* [INSTRUCTIONS TO FOLLOW] For each line in the data below that holds "mindustry", return a copy.

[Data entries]
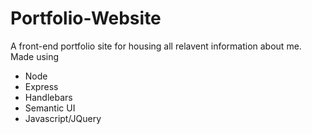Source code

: # Portfolio-Website

A front-end portfolio site for housing all relavent information about me. Made using

- Node
- Express
- Handlebars
- Semantic UI
- Javascript/JQuery 
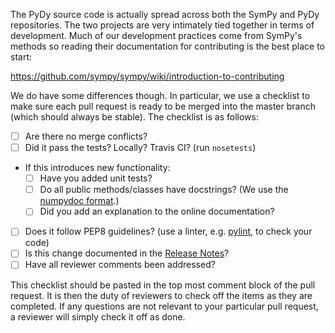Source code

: The PyDy source code is actually spread across both the SymPy and PyDy
repositories. The two projects are very intimately tied together in terms of
development. Much of our development practices come from SymPy's methods so
reading their documentation for contributing is the best place to start:

https://github.com/sympy/sympy/wiki/introduction-to-contributing

We do have some differences though. In particular, we use a checklist to make
sure each pull request is ready to be merged into the master branch (which
should always be stable). The checklist is as follows:

- [ ] Are there no merge conflicts?
- [ ] Did it pass the tests? Locally? Travis CI? (run ``nosetests``)
- If this introduces new functionality:
  - [ ] Have you added unit tests?
  - [ ] Do all public methods/classes have docstrings? (We use the [numpydoc
    format].)
  - [ ] Did you add an explanation to the online documentation?
- [ ] Does it follow PEP8 guidelines? (use a linter, e.g. [pylint], to check
  your code)
- [ ] Is this change documented in the [Release Notes]?
- [ ] Have all reviewer comments been addressed?

This checklist should be pasted in the top most comment block of the pull
request. It is then the duty of reviewers to check off the items as they are
completed. If any questions are not relevant to your particular pull request, a
reviewer will simply check it off as done.

[pylint]: http://www.pylint.org
[numpydoc format]: https://github.com/numpy/numpy/blob/master/doc/HOWTO_DOCUMENT.rst.txt
[Release Notes]: https://github.com/pydy/pydy/tree/contributing#release-notes
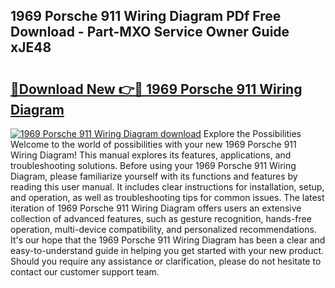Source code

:## 1969 Porsche 911 Wiring Diagram PDf Free Download - Part-MXO Service Owner Guide xJE48

# <h2><a href="http://dfppfe2.blite.top/?on=1969+Porsche+911+Wiring+Diagram">🔗Download New 👉🔴 1969 Porsche 911 Wiring Diagram</a></h2>

[![1969 Porsche 911 Wiring Diagram download](https://i.imgur.com/lujVjoI.png)](http://dfppfe2.blite.top/?on=1969+Porsche+911+Wiring+Diagram)
Explore the Possibilities Welcome to the world of possibilities with your new 1969 Porsche 911 Wiring Diagram! This manual explores its features, applications, and troubleshooting solutions. Before using your 1969 Porsche 911 Wiring Diagram, please familiarize yourself with its functions and features by reading this user manual. It includes clear instructions for installation, setup, and operation, as well as troubleshooting tips for common issues. The latest iteration of 1969 Porsche 911 Wiring Diagram offers users an extensive collection of advanced features, such as gesture recognition, hands-free operation, multi-device compatibility, and personalized recommendations. It's our hope that the 1969 Porsche 911 Wiring Diagram has been a clear and easy-to-understand guide in helping you get started with your new product. Should you require any assistance or clarification, please do not hesitate to contact our customer support team.

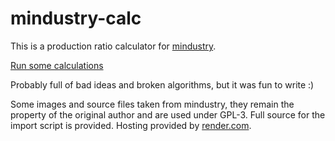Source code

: # mindustry-calc

This is a production ratio calculator for [mindustry](https://github.com/Anuken/Mindustry).

[Run some calculations](https://mindustry-calc.com/)


Probably full of bad ideas and broken algorithms, but it was fun to write :)

Some images and source files taken from mindustry, they remain the property 
of the original author and are used under GPL-3. Full source for the import script is provided.
Hosting provided by [render.com](render.com).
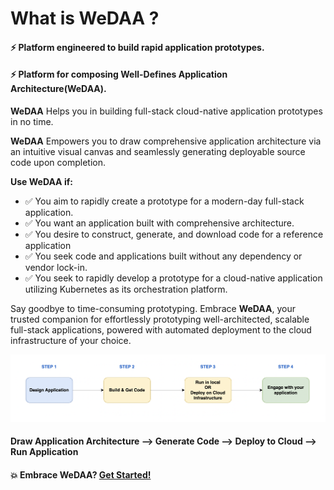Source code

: # What is WeDAA ?

#### ⚡️ Platform engineered to build rapid application prototypes.
#### ⚡️ Platform for composing Well-Defines Application Architecture(WeDAA).

**WeDAA** Helps you in building full-stack cloud-native application prototypes in no time.

**WeDAA** Empowers you to draw comprehensive application architecture via an intuitive visual canvas and seamlessly generating deployable source code upon completion.


**Use **WeDAA** if:**
- :white_check_mark: You aim to rapidly create a prototype for a modern-day full-stack application.
- :white_check_mark: You want an application built with comprehensive architecture.
- :white_check_mark: You desire to construct, generate, and download code for a reference application 
- :white_check_mark: You seek code and applications built without any dependency or vendor lock-in.
- :white_check_mark: You seek to rapidly develop a prototype for a cloud-native application utilizing Kubernetes as its orchestration platform.


Say goodbye to time-consuming prototyping. Embrace **WeDAA**, your trusted companion for effortlessly prototyping well-architected, scalable full-stack applications, powered with automated deployment to the cloud infrastructure of your choice.    

![WeDAA Architecture](/img/wedaa_workflow.png)

#### Draw Application Architecture --> Generate Code --> Deploy to Cloud --> Run Application

#### 💥 Embrace WeDAA? [Get Started!](https://app.wedaa.tech/)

* [TASK OUTPUT]
: # mindustry-calc
This is a production ratio calculator for [mindustry](https://github.com/Anuken/Mindustry).
[Run some calculations](https://mindustry-calc.com/)
Some images and source files taken from mindustry, they remain the property 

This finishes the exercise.